Data Science aims at gaining insights about complex real-world effects through information from existing datasets. Modern data-centric approaches combine deep foundations in Statistics and Applied Mathematics with state-of-the-art algorithms and provide a basis for Computer Science, Artificial Intelligence (AI), and Machine Learning. Data-enabled discoveries, permitted only due to recent methods and the advent of modern computing power, accelerate innovation across the Sciences and Engineering and bridge together distant fields giving rise to Information Engineering and Bioinformatics.
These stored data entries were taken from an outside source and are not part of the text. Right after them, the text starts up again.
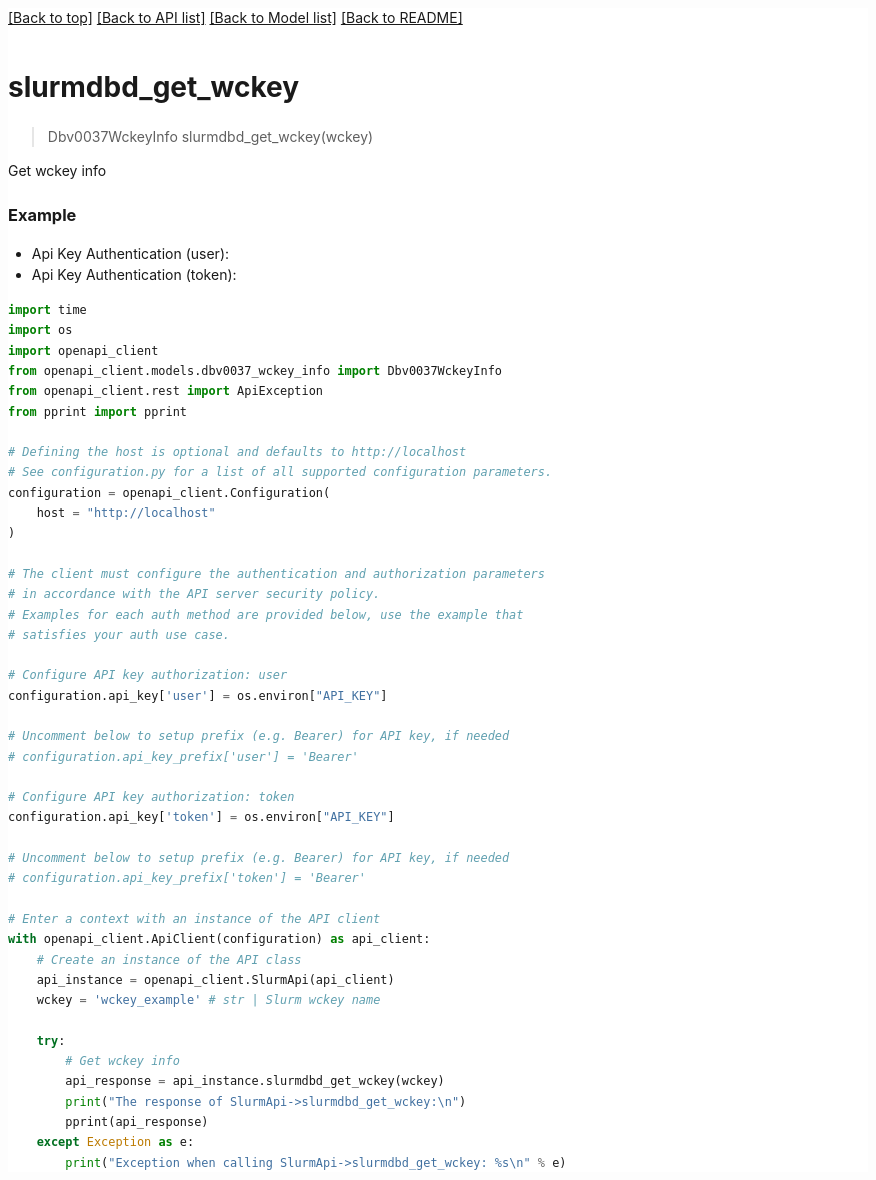 [[Back to top]](#) [[Back to API list]](../README.md#documentation-for-api-endpoints) [[Back to Model list]](../README.md#documentation-for-models) [[Back to README]](../README.md)

# **slurmdbd_get_wckey**
> Dbv0037WckeyInfo slurmdbd_get_wckey(wckey)

Get wckey info

### Example

* Api Key Authentication (user):
* Api Key Authentication (token):
```python
import time
import os
import openapi_client
from openapi_client.models.dbv0037_wckey_info import Dbv0037WckeyInfo
from openapi_client.rest import ApiException
from pprint import pprint

# Defining the host is optional and defaults to http://localhost
# See configuration.py for a list of all supported configuration parameters.
configuration = openapi_client.Configuration(
    host = "http://localhost"
)

# The client must configure the authentication and authorization parameters
# in accordance with the API server security policy.
# Examples for each auth method are provided below, use the example that
# satisfies your auth use case.

# Configure API key authorization: user
configuration.api_key['user'] = os.environ["API_KEY"]

# Uncomment below to setup prefix (e.g. Bearer) for API key, if needed
# configuration.api_key_prefix['user'] = 'Bearer'

# Configure API key authorization: token
configuration.api_key['token'] = os.environ["API_KEY"]

# Uncomment below to setup prefix (e.g. Bearer) for API key, if needed
# configuration.api_key_prefix['token'] = 'Bearer'

# Enter a context with an instance of the API client
with openapi_client.ApiClient(configuration) as api_client:
    # Create an instance of the API class
    api_instance = openapi_client.SlurmApi(api_client)
    wckey = 'wckey_example' # str | Slurm wckey name

    try:
        # Get wckey info
        api_response = api_instance.slurmdbd_get_wckey(wckey)
        print("The response of SlurmApi->slurmdbd_get_wckey:\n")
        pprint(api_response)
    except Exception as e:
        print("Exception when calling SlurmApi->slurmdbd_get_wckey: %s\n" % e)
```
As the editorial (Jasra, Law and Maroulas, 2019) noted, the recent trend driving the enormous interest in the Data Science field is the explosion of available data, which has led to the emerging 4th paradigm of data-intensive science. This 4th paradigm activity includes the wealth of interesting data-driven problems arising from machine learning and AI communities. Complex data problems require a mathematical disciplinary interplay to develop new theories and address interdisciplinary questions. For example, in recent years, there have been many new theoretical developments combining ideas from topology and geometry with statistical and machine learning methods, for data analysis, visualization, and dimensionality reduction. Applications range from classification and clustering in fields such as action recognition, handwriting analysis, and natural language processing, and biology, to the analysis of complex systems, for example, related to national defense and energy networks.
Faculty in the Statistics and Data Analysis group are leaders in cutting-edge research at the frontier of Science and Engineering. Our interests cover both foundational research in Statistics and Computation, Topological Data Analysis, Statistical Learning, Bayesian Nonparametrics as well as numerous cross-disciplinary applications in Engineering and the Sciences.